I'm going to run through my upgrade experience on my old notebook, a Dell Inspiron 2100. (PIII 700Mhz, 256MB RAM & 20GB HDD). It's ancient, but Mandriva has always worked reasonably well on it running XFCE of course instead of the heavyweight KDE. I'm using this notebook to test it out to see if it's worthwhile upgrading my main PC. So here we go:

Hasn't changed much, just looks better. Been the same installer since 5 years ago. This is not a bad thing at all. Mandriva's installer is the best installer in my opinion, it combines simplicity with just the right amount of control to satisfy anyone from a newbie to a poweruser.

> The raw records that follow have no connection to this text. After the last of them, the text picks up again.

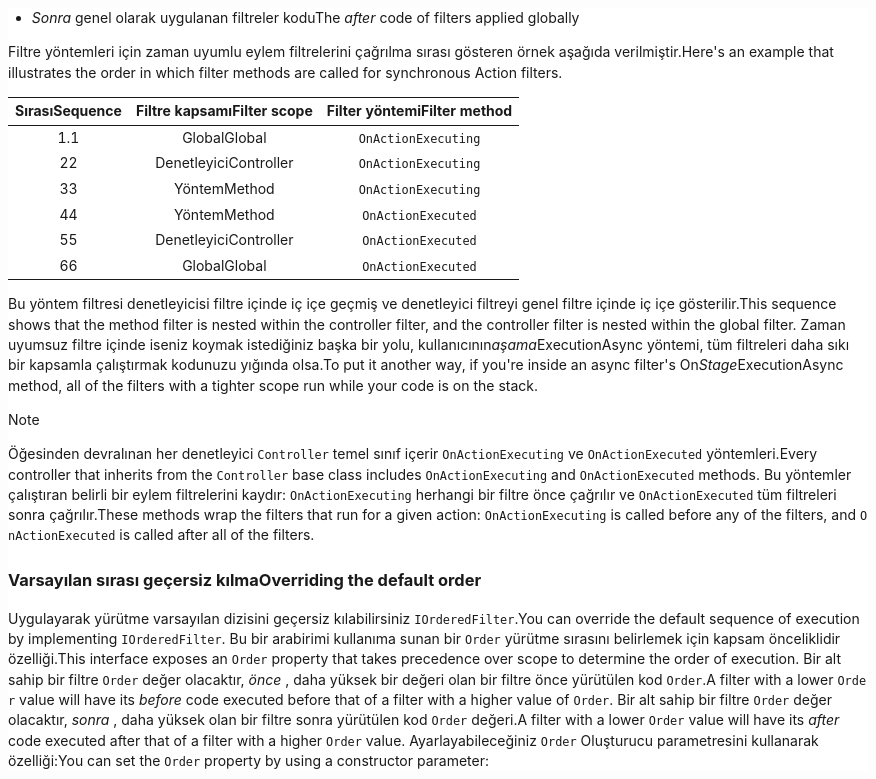 * <span data-ttu-id="833ee-181">*Sonra* genel olarak uygulanan filtreler kodu</span><span class="sxs-lookup"><span data-stu-id="833ee-181">The *after* code of filters applied globally</span></span>
  
<span data-ttu-id="833ee-182">Filtre yöntemleri için zaman uyumlu eylem filtrelerini çağrılma sırası gösteren örnek aşağıda verilmiştir.</span><span class="sxs-lookup"><span data-stu-id="833ee-182">Here's an example that illustrates the order in which filter methods are called for synchronous Action filters.</span></span>

| <span data-ttu-id="833ee-183">Sırası</span><span class="sxs-lookup"><span data-stu-id="833ee-183">Sequence</span></span> | <span data-ttu-id="833ee-184">Filtre kapsamı</span><span class="sxs-lookup"><span data-stu-id="833ee-184">Filter scope</span></span> | <span data-ttu-id="833ee-185">Filter yöntemi</span><span class="sxs-lookup"><span data-stu-id="833ee-185">Filter method</span></span> |
|:--------:|:------------:|:-------------:|
| <span data-ttu-id="833ee-186">1.</span><span class="sxs-lookup"><span data-stu-id="833ee-186">1</span></span> | <span data-ttu-id="833ee-187">Global</span><span class="sxs-lookup"><span data-stu-id="833ee-187">Global</span></span> | `OnActionExecuting` |
| <span data-ttu-id="833ee-188">2</span><span class="sxs-lookup"><span data-stu-id="833ee-188">2</span></span> | <span data-ttu-id="833ee-189">Denetleyici</span><span class="sxs-lookup"><span data-stu-id="833ee-189">Controller</span></span> | `OnActionExecuting` |
| <span data-ttu-id="833ee-190">3</span><span class="sxs-lookup"><span data-stu-id="833ee-190">3</span></span> | <span data-ttu-id="833ee-191">Yöntem</span><span class="sxs-lookup"><span data-stu-id="833ee-191">Method</span></span> | `OnActionExecuting` |
| <span data-ttu-id="833ee-192">4</span><span class="sxs-lookup"><span data-stu-id="833ee-192">4</span></span> | <span data-ttu-id="833ee-193">Yöntem</span><span class="sxs-lookup"><span data-stu-id="833ee-193">Method</span></span> | `OnActionExecuted` |
| <span data-ttu-id="833ee-194">5</span><span class="sxs-lookup"><span data-stu-id="833ee-194">5</span></span> | <span data-ttu-id="833ee-195">Denetleyici</span><span class="sxs-lookup"><span data-stu-id="833ee-195">Controller</span></span> | `OnActionExecuted` |
| <span data-ttu-id="833ee-196">6</span><span class="sxs-lookup"><span data-stu-id="833ee-196">6</span></span> | <span data-ttu-id="833ee-197">Global</span><span class="sxs-lookup"><span data-stu-id="833ee-197">Global</span></span> | `OnActionExecuted` |

<span data-ttu-id="833ee-198">Bu yöntem filtresi denetleyicisi filtre içinde iç içe geçmiş ve denetleyici filtreyi genel filtre içinde iç içe gösterilir.</span><span class="sxs-lookup"><span data-stu-id="833ee-198">This sequence shows that the method filter is nested within the controller filter, and the controller filter is nested within the global filter.</span></span> <span data-ttu-id="833ee-199">Zaman uyumsuz filtre içinde iseniz koymak istediğiniz başka bir yolu, kullanıcının*aşama*ExecutionAsync yöntemi, tüm filtreleri daha sıkı bir kapsamla çalıştırmak kodunuzu yığında olsa.</span><span class="sxs-lookup"><span data-stu-id="833ee-199">To put it another way, if you're inside an async filter's On*Stage*ExecutionAsync method, all of the filters with a tighter scope run while your code is on the stack.</span></span>

> [!NOTE]
> <span data-ttu-id="833ee-200">Öğesinden devralınan her denetleyici `Controller` temel sınıf içerir `OnActionExecuting` ve `OnActionExecuted` yöntemleri.</span><span class="sxs-lookup"><span data-stu-id="833ee-200">Every controller that inherits from the `Controller` base class includes `OnActionExecuting` and `OnActionExecuted` methods.</span></span> <span data-ttu-id="833ee-201">Bu yöntemler çalıştıran belirli bir eylem filtrelerini kaydır: `OnActionExecuting` herhangi bir filtre önce çağrılır ve `OnActionExecuted` tüm filtreleri sonra çağrılır.</span><span class="sxs-lookup"><span data-stu-id="833ee-201">These methods wrap the filters that run for a given action:  `OnActionExecuting` is called before any of the filters, and `OnActionExecuted` is called after all of the filters.</span></span>

### <a name="overriding-the-default-order"></a><span data-ttu-id="833ee-202">Varsayılan sırası geçersiz kılma</span><span class="sxs-lookup"><span data-stu-id="833ee-202">Overriding the default order</span></span>

<span data-ttu-id="833ee-203">Uygulayarak yürütme varsayılan dizisini geçersiz kılabilirsiniz `IOrderedFilter`.</span><span class="sxs-lookup"><span data-stu-id="833ee-203">You can override the default sequence of execution by implementing `IOrderedFilter`.</span></span> <span data-ttu-id="833ee-204">Bu bir arabirimi kullanıma sunan bir `Order` yürütme sırasını belirlemek için kapsam önceliklidir özelliği.</span><span class="sxs-lookup"><span data-stu-id="833ee-204">This interface exposes an `Order` property that takes precedence over scope to determine the order of execution.</span></span> <span data-ttu-id="833ee-205">Bir alt sahip bir filtre `Order` değer olacaktır, *önce* , daha yüksek bir değeri olan bir filtre önce yürütülen kod `Order`.</span><span class="sxs-lookup"><span data-stu-id="833ee-205">A filter with a lower `Order` value will have its *before* code executed before that of a filter with a higher value of `Order`.</span></span> <span data-ttu-id="833ee-206">Bir alt sahip bir filtre `Order` değer olacaktır, *sonra* , daha yüksek olan bir filtre sonra yürütülen kod `Order` değeri.</span><span class="sxs-lookup"><span data-stu-id="833ee-206">A filter with a lower `Order` value will have its *after* code executed after that of a filter with a higher `Order` value.</span></span> <span data-ttu-id="833ee-207">Ayarlayabileceğiniz `Order` Oluşturucu parametresini kullanarak özelliği:</span><span class="sxs-lookup"><span data-stu-id="833ee-207">You can set the `Order` property by using a constructor parameter:</span></span>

For my installation, I decided not to upgrade the system, instead I opted for a semi-clean installation that is to format the root partition and leave my /home untouched. This is easily done with the 'Use Existing Partitions" option. What this essentially gives you is a clean OS installation with all your user account customizations still intact. This saves you from having to change your wallpaper, panel options, etc. (The reason I chose NOT to upgrade is 1: to save time, 2: To clean up all the scattered hacks I've supplanted my system with.)
The installation went smoothly. Not a single error crept up.

POST Install
Post install config was as normal, I setup a user account with exactly the same name as my old system, It found my existing /home folder & used it. Nothing new here. So far same old options.

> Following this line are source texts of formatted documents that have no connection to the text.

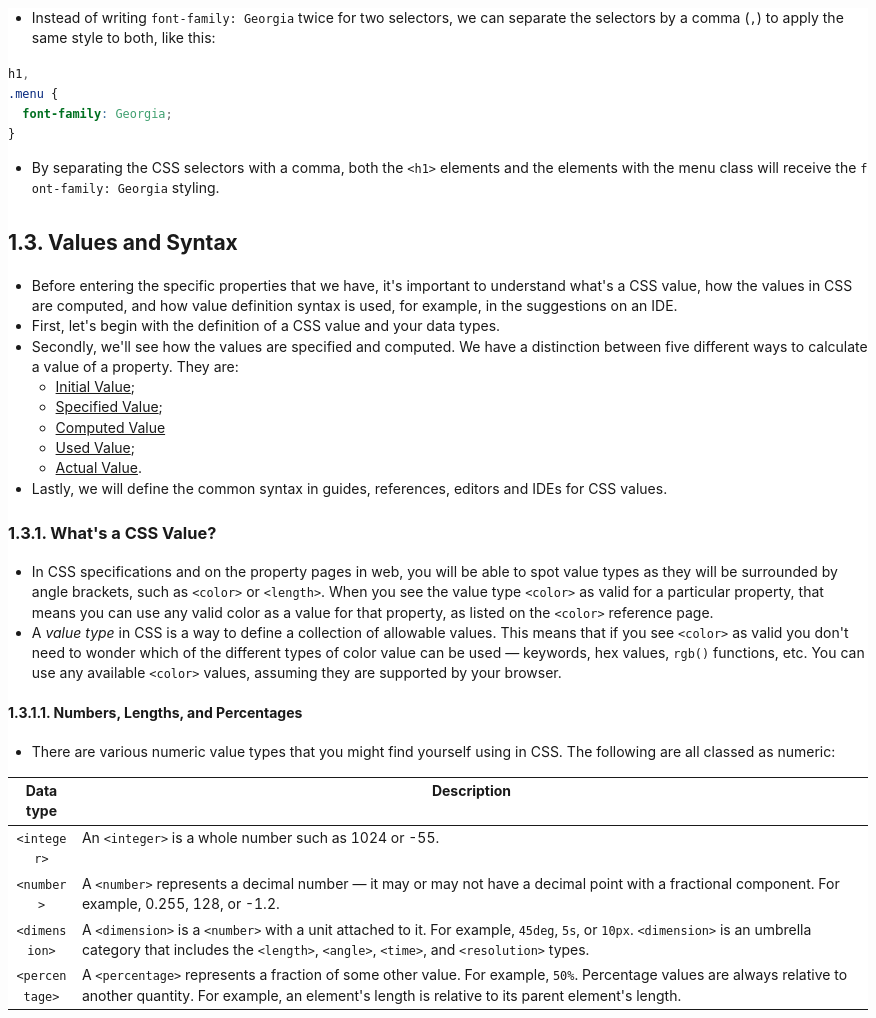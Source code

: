 - Instead of writing `font-family: Georgia` twice for two selectors, we can separate the selectors by a comma (`,`) to apply the same style to both, like this:

```css
h1,
.menu {
  font-family: Georgia;
}
```

- By separating the CSS selectors with a comma, both the `<h1>` elements and the elements with the menu class will receive the `font-family: Georgia` styling.

## 1.3. Values and Syntax

- Before entering the specific properties that we have, it's important to understand what's a CSS value, how the values in CSS are computed, and how value definition syntax is used, for example, in the suggestions on an IDE.
- First, let's begin with the definition of a CSS value and your data types.
- Secondly, we'll see how the values are specified and computed. We have a distinction between five different ways to calculate a value of a property. They are:
  - [Initial Value](#132-initial-value);
  - [Specified Value](#133-specified-value);
  - [Computed Value](#134-computed-value)
  - [Used Value](#135-used-value);
  - [Actual Value](#136-actual-value).
- Lastly, we will define the common syntax in guides, references, editors and IDEs for CSS values.

### 1.3.1. What's a CSS Value?

- In CSS specifications and on the property pages in web, you will be able to spot value types as they will be surrounded by angle brackets, such as `<color>` or `<length>`. When you see the value type `<color>` as valid for a particular property, that means you can use any valid color as a value for that property, as listed on the `<color>` reference page.
- A _value type_ in CSS is a way to define a collection of allowable values. This means that if you see `<color>` as valid you don't need to wonder which of the different types of color value can be used — keywords, hex values, `rgb()` functions, etc. You can use any available `<color>` values, assuming they are supported by your browser.

#### 1.3.1.1. Numbers, Lengths, and Percentages

- There are various numeric value types that you might find yourself using in CSS. The following are all classed as numeric:

| Data type | Description |
| :-: | --- |
| `<integer>` | An `<integer>` is a whole number such as 1024 or -55. |
| `<number>` | A `<number>` represents a decimal number — it may or may not have a decimal point with a fractional component. For example, 0.255, 128, or -1.2. |
| `<dimension>` | A `<dimension>` is a `<number>` with a unit attached to it. For example, `45deg`, `5s`, or `10px`. `<dimension>` is an umbrella category that includes the `<length>`, `<angle>`, `<time>`, and `<resolution>` types. |
| `<percentage>` | A `<percentage>` represents a fraction of some other value. For example, `50%`. Percentage values are always relative to another quantity. For example, an element's length is relative to its parent element's length. |
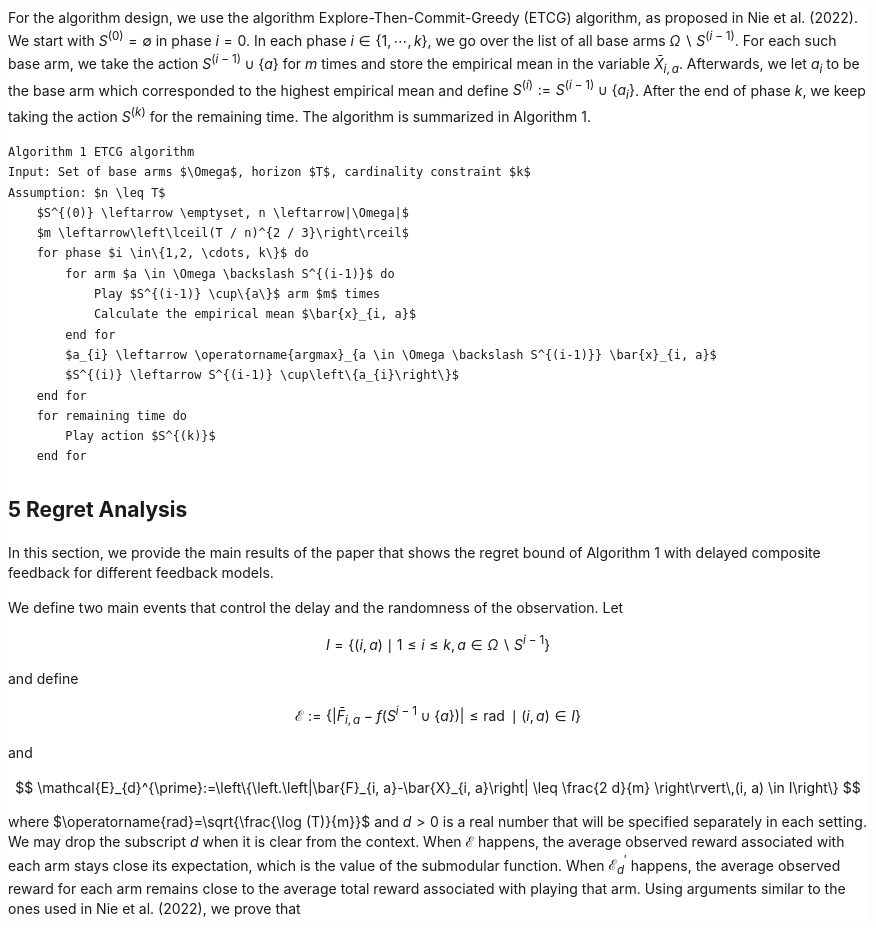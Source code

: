 For the algorithm design, we use the algorithm Explore-Then-Commit-Greedy (ETCG) algorithm, as proposed in Nie et al. (2022). We start with $S^{(0)}=\emptyset$ in phase $i=0$. In each phase $i \in\{1, \cdots, k\}$, we go over the list of all base arms $\Omega \backslash S^{(i-1)}$. For each such base arm, we take the action $S^{(i-1)} \cup\{a\}$ for $m$ times and store the empirical mean in the variable $\bar{X}_{i, a}$. Afterwards, we let $a_{i}$ to be the base arm which corresponded to the highest empirical mean and define $S^{(i)}:=S^{(i-1)} \cup\left\{a_{i}\right\}$. After the end of phase $k$, we keep taking the action $S^{(k)}$ for the remaining time. The algorithm is summarized in Algorithm 1.

```
Algorithm 1 ETCG algorithm
Input: Set of base arms $\Omega$, horizon $T$, cardinality constraint $k$
Assumption: $n \leq T$
    $S^{(0)} \leftarrow \emptyset, n \leftarrow|\Omega|$
    $m \leftarrow\left\lceil(T / n)^{2 / 3}\right\rceil$
    for phase $i \in\{1,2, \cdots, k\}$ do
        for arm $a \in \Omega \backslash S^{(i-1)}$ do
            Play $S^{(i-1)} \cup\{a\}$ arm $m$ times
            Calculate the empirical mean $\bar{x}_{i, a}$
        end for
        $a_{i} \leftarrow \operatorname{argmax}_{a \in \Omega \backslash S^{(i-1)}} \bar{x}_{i, a}$
        $S^{(i)} \leftarrow S^{(i-1)} \cup\left\{a_{i}\right\}$
    end for
    for remaining time do
        Play action $S^{(k)}$
    end for
```


## 5 Regret Analysis

In this section, we provide the main results of the paper that shows the regret bound of Algorithm 1 with delayed composite feedback for different feedback models.

We define two main events that control the delay and the randomness of the observation. Let

$$
I=\left\{(i, a) \mid 1 \leq i \leq k, a \in \Omega \backslash S^{i-1}\right\}
$$

and define

$$
\mathcal{E}:=\left\{\left|\bar{F}_{i, a}-f\left(S^{i-1} \cup\{a\}\right)\right| \leq \operatorname{rad} \mid(i, a) \in I\right\}
$$

and

$$
\mathcal{E}_{d}^{\prime}:=\left\{\left.\left|\bar{F}_{i, a}-\bar{X}_{i, a}\right| \leq \frac{2 d}{m} \right\rvert\,(i, a) \in I\right\}
$$

where $\operatorname{rad}=\sqrt{\frac{\log (T)}{m}}$ and $d>0$ is a real number that will be specified separately in each setting. We may drop the subscript $d$ when it is clear from the context. When $\mathcal{E}$ happens, the average observed reward associated with each arm stays close its expectation, which is the value of the submodular function. When $\mathcal{E}_{d}^{\prime}$ happens, the average observed reward for each arm remains close to the average total reward associated with playing that arm. Using arguments similar to the ones used in Nie et al. (2022), we prove that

Repository setup & online updates
Rpmdrake has been updated with some niceties like a proper 'Select All' option. (You used to have to tick every box yourself) Also added is a new user friendly update screen that reminds me of the one in Ubuntu.(I didn't care much for this one) I setup my favorite repositories using as always. I later discovered that this was no longer necessary as the first time you start rpmdrake it will prompt you to add repositories & will do it for you automatically. (This is the proper way to do it & should have been there a standard feature since years ago) Finally the online update notification icon now actually works, without having to register an account with Mandriva.

I did find a strange bug in rpmdrake which I'm not sure if it's specific to my installation. When choosing a package to install, a window will popup to ask if you wish to install the required dependencies, it will list the dependencies on this window. But on my PC, the popup list is empty, if I said yes, it will still install the dependencies. I'm not sure if this is a bug or just something caused by my upgrade method since I can't find any mention of this in any forums or erratas.

Getting & Running XFCE
XFCE 4.4 was already available in the contrib source. I installed it by choosing the xfce4-common metapackage. XFCE 4.4 is a great leap from 4.2, it's so much better looking and works much more fluidly than 4.2 ever did. I loved it. The new Thuner file manager was so usable that I couldn't imagine how I managed to bare with xftree for so long.

Here's a FAQ tip for XFCE users. To make XFCE enable the Shutdown & Reboot option on the Exit menu, you need to add yourself into the sudoer file. like this (do this as root):
# visudo
(add this line in under user aliases)
ALL=(root) NOPASSWD: /usr/lib/xfsm-shutdown-helper
where is the user that you want to allow to shutdown from XFCE.
Eg: (My username is jobe)
jobe ALL=(root) NOPASSWD: /usr/lib/xfsm-shutdown-helper

This will enable the greyed-out Shutdown & Reboot options in the Exit menu. This little hack is necessary only if you are running XFCE.